There was a castle on the Nonnberg since Roman times; even older fortifications were found on the Rainberg, they are of Celtic origin. In the 11th century, the development of the current Festung Hohensalzburg started in the course of the Investiturstreit, a struggle for power between Pope and German Emperor. In 1291, there was also a ring of walls around the bishop′s palace near today′s cathedral. This wall had three gates and was incorporated into the so-called "first fortification".

This first fortification of Salzburg ("Erste Stadtbefestigung") is based on an order by Emperor Friedrich II to all the princes of the empire to fortify their capitals. Subsequently, a ring of walls was built around Salzburg in the first half of the 13th century. The city seal of 1249 already depicts two gates, a tower and walls - the base for the city coat of arms. Note for the following descriptions that "Tor" means "Gate" (in this context, with a tower and defence facilities around it).

On the left side of the river Salzach, the fortifications included the Inneres Nonntaltor (roughly where today′s Landesgericht has its rear entrance); the Kumpfmühltor (behind today′s humanities faculty building near Papagenoplatz; a wall from the Pfeifergasse to the Waagplatz, along Judengasse, then the Klampferertor about 50 metres upstream the current Staatsbrücke bridge, there was the Rathaustor, then the Tränketor, finally the Bürgerspitaltor at the onset of the Getreidegasse (also called Inneres Klausentor or Inneres Gstättentor, not to be confused with the current Gstättentor at Bürgerspital). On the right side of the Altstadt, there was the Inneres Lederertor and the Ostertor (even though the latter might have been built only in 1280).
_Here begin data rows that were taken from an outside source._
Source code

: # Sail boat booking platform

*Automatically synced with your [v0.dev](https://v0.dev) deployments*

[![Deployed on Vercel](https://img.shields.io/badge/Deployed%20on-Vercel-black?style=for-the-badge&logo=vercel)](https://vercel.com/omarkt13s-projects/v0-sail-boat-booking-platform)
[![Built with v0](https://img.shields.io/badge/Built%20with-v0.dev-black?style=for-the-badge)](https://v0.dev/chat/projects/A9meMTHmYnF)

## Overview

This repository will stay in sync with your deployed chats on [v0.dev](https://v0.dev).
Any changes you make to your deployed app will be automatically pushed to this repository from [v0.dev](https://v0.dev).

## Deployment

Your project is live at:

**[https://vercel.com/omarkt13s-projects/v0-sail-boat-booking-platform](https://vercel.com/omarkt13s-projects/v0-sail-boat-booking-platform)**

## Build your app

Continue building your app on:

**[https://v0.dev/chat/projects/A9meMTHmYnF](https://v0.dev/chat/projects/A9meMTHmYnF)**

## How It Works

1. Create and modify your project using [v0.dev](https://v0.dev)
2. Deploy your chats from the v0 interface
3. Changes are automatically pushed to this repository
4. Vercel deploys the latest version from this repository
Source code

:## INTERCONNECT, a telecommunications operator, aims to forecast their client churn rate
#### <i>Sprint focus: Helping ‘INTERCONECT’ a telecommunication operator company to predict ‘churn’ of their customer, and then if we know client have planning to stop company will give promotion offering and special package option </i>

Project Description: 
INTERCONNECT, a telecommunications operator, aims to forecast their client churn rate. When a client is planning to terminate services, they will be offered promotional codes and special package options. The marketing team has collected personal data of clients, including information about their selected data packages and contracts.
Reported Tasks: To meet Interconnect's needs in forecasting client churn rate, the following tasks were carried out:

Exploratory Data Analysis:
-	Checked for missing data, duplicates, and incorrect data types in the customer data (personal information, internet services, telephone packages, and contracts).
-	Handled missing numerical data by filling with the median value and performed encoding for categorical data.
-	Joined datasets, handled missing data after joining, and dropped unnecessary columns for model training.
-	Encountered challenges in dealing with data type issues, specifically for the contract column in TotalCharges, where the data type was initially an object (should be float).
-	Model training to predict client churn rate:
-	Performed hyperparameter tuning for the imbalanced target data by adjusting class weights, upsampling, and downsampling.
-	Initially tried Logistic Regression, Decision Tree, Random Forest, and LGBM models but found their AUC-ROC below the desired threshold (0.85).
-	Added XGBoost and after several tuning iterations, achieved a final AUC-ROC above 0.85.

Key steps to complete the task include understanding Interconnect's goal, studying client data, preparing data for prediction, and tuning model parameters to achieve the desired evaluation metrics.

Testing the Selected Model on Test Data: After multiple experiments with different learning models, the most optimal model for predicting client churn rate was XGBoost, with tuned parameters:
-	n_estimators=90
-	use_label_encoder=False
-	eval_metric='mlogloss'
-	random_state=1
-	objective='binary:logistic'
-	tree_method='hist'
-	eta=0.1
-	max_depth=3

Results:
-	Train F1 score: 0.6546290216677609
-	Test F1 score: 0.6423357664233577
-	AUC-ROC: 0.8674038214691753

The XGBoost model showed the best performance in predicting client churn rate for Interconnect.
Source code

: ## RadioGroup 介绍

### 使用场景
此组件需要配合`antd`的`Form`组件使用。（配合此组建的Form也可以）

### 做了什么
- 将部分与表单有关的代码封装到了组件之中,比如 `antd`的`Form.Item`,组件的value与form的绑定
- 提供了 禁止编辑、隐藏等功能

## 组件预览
Further gates and walls were built between 1250 and 1450, especially on the badly fortified right side of the Salzach: Klausentor (1250); the Kotbrücktor near the Bruderhof (1350); Bergstraßtor at Dreifaltigkeitsgasse (1350); Galgentor or Linzertor at Linzergasse (1373, a very important one); Inneres Steintor (at some point in the early 15th century) at Steingasse; Löchl-Bogen near Griesgasse (late 14th century); Wartlsteintor in Mülln (late 14th century); Laufenertor (late 14th or early 15th century).